The improvements include a revamped layout to give the website a
cleaner, simpler look and to more clearly distinguish between
results generated organically by the search engine and results
which appear because they are paid-for ads, often called sponsored
results.
Moreover, the search box in the home page will feature a
pull-down menu to let users choose whether they want to query MSN
Search's web index, its news sources collection, a selection of the
Encarta encyclopedia contents or stock quotes, among other options.
MSN Search's performance has also been improved, as has the
relevance of its query results
As part of the MSN Search revamping, Microsoft has also decided
to put on hold, pending further evaluation, its paid inclusion
programme, in which website owners pay to have Microsoft include
their sites in the MSN Search index.
Search engines have been criticised for engaging in this
practice, which detractors say artificially populates an index and
thus skews the relevance of query results.

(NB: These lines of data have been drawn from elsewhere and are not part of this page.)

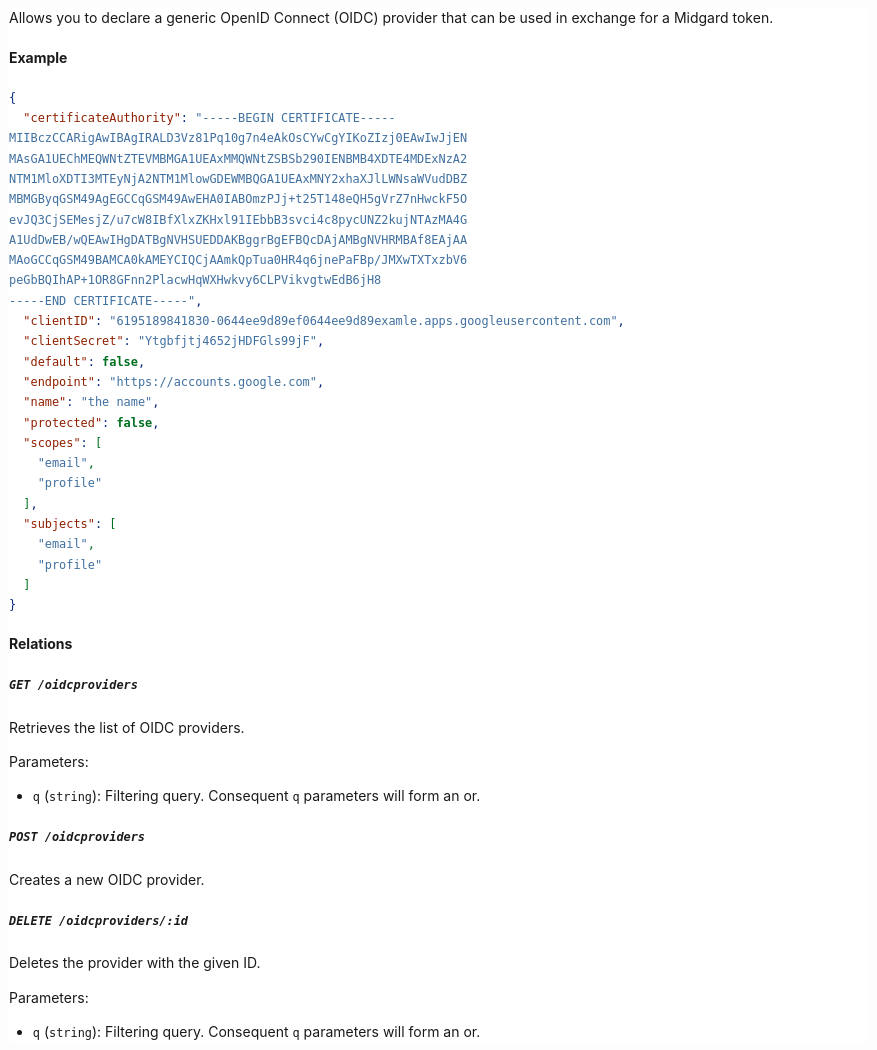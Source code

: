 Allows you to declare a generic OpenID Connect (OIDC) provider that can be used in
exchange for a Midgard token.

#### Example

```json
{
  "certificateAuthority": "-----BEGIN CERTIFICATE-----
MIIBczCCARigAwIBAgIRALD3Vz81Pq10g7n4eAkOsCYwCgYIKoZIzj0EAwIwJjEN
MAsGA1UEChMEQWNtZTEVMBMGA1UEAxMMQWNtZSBSb290IENBMB4XDTE4MDExNzA2
NTM1MloXDTI3MTEyNjA2NTM1MlowGDEWMBQGA1UEAxMNY2xhaXJlLWNsaWVudDBZ
MBMGByqGSM49AgEGCCqGSM49AwEHA0IABOmzPJj+t25T148eQH5gVrZ7nHwckF5O
evJQ3CjSEMesjZ/u7cW8IBfXlxZKHxl91IEbbB3svci4c8pycUNZ2kujNTAzMA4G
A1UdDwEB/wQEAwIHgDATBgNVHSUEDDAKBggrBgEFBQcDAjAMBgNVHRMBAf8EAjAA
MAoGCCqGSM49BAMCA0kAMEYCIQCjAAmkQpTua0HR4q6jnePaFBp/JMXwTXTxzbV6
peGbBQIhAP+1OR8GFnn2PlacwHqWXHwkvy6CLPVikvgtwEdB6jH8
-----END CERTIFICATE-----",
  "clientID": "6195189841830-0644ee9d89ef0644ee9d89examle.apps.googleusercontent.com",
  "clientSecret": "Ytgbfjtj4652jHDFGls99jF",
  "default": false,
  "endpoint": "https://accounts.google.com",
  "name": "the name",
  "protected": false,
  "scopes": [
    "email",
    "profile"
  ],
  "subjects": [
    "email",
    "profile"
  ]
}
```

#### Relations

##### `GET /oidcproviders`

Retrieves the list of OIDC providers.

Parameters:

- `q` (`string`): Filtering query. Consequent `q` parameters will form an or.

##### `POST /oidcproviders`

Creates a new OIDC provider.

##### `DELETE /oidcproviders/:id`

Deletes the provider with the given ID.

Parameters:

- `q` (`string`): Filtering query. Consequent `q` parameters will form an or.
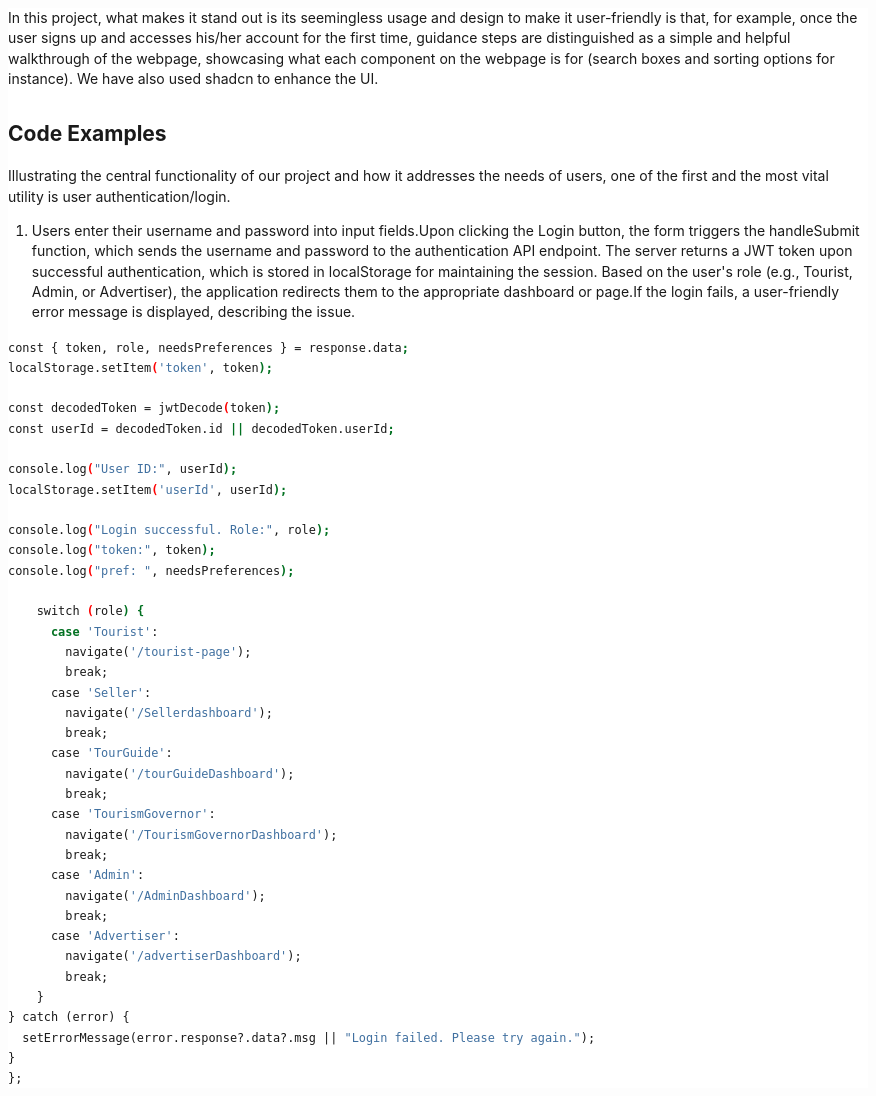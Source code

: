In this project, what makes it stand out is its seemingless usage and design to make it user-friendly is that, for example, once the user signs up and accesses his/her account for the first time, guidance steps are distinguished as a simple and helpful walkthrough of the webpage, showcasing what each component on the webpage is for (search boxes and sorting options for instance). We have also used shadcn to enhance the UI.

## Code Examples

Illustrating the central functionality of our project and how it addresses the needs of users, one of the first and the most vital utility is user authentication/login.

1. Users enter their username and password into input fields.Upon clicking the Login button, the form triggers the handleSubmit function, which sends the username and password to the authentication API endpoint. The server returns a JWT token upon successful authentication, which is stored in localStorage for maintaining the session. Based on the user's role (e.g., Tourist, Admin, or Advertiser), the application redirects them to the appropriate dashboard or page.If the login fails, a user-friendly error message is displayed, describing the issue.

```sh
const { token, role, needsPreferences } = response.data;
localStorage.setItem('token', token);

const decodedToken = jwtDecode(token);
const userId = decodedToken.id || decodedToken.userId;

console.log("User ID:", userId);
localStorage.setItem('userId', userId);

console.log("Login successful. Role:", role);
console.log("token:", token);
console.log("pref: ", needsPreferences);

    switch (role) {
      case 'Tourist':
        navigate('/tourist-page');
        break;
      case 'Seller':
        navigate('/Sellerdashboard');
        break;
      case 'TourGuide':
        navigate('/tourGuideDashboard');
        break;
      case 'TourismGovernor':
        navigate('/TourismGovernorDashboard');
        break;
      case 'Admin':
        navigate('/AdminDashboard');
        break;
      case 'Advertiser':
        navigate('/advertiserDashboard');
        break;
    }
} catch (error) {
  setErrorMessage(error.response?.data?.msg || "Login failed. Please try again.");
}
};
```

Popular search engine
Ask Jeeves last week announced it was cancelling its remaining paid
inclusion programme.
While describing MSN Search's upgrade as the biggest since it
was launched in 1998, Microsoft also said that the enhancements
being rolled out are "initial steps" in a massive company push into
the search arena whose goal is to eventually deliver a search
engine that provides "direct answers" to queries, Microsoft said.
This upgrade is part of a $100m (£55m) investment by Microsoft to
develop its search engine technology.
Microsoft will also let users test drive a next-generation
search engine it is developing, and plans to launch "within the
next year".
A link to that new search engine, which is still in its very
early stages, will appear at sandbox.msn.com.
Microsoft executives have said recently that their vision for
the search segment includes the ability to not only search the web,
but also users' PCs and other sources of information.
The internet search market has become very attractive in recent
years thanks to search engines' practice of matching ads to
individual searches, making the ads highly relevant to the
information a user is searching for.
Advertising tied to keyword searching was the fastest growing
and the biggest of all US internet advertising categories in 2003,
according to a report published in April by the Interactive
Advertising Bureau and conducted independently by
PricewaterhouseCoopers.
Keyword search revenue made up 15% of online ad revenue in 2002,
and jumped to 35% in 2003. The rest of the 2003 US internet
advertising pie was made up of display advertising (ad banners)
with 21% (down from 29% in 2002), classifieds with 17% (up from 15%
in 2002) and rich media advertising with 8% (up from 5% in 2002),
according to the report. Internet advertising for all of 2003
reached just under $7.3bn, up nearly 21% from 2002.
Google leads in search engine usage both in the US and globally,
according to recent statistics from market researcher comScore
Networks. Around 35% of internet searches in the US in February
2004 were done using Google. Yahoo came in second place with 30%,
and Microsoft's MSN third with 15.4%.
Worldwide, Google accounted for 43% of all searches, followed by
Yahoo with 31% and Microsoft's MSN with 14.1%.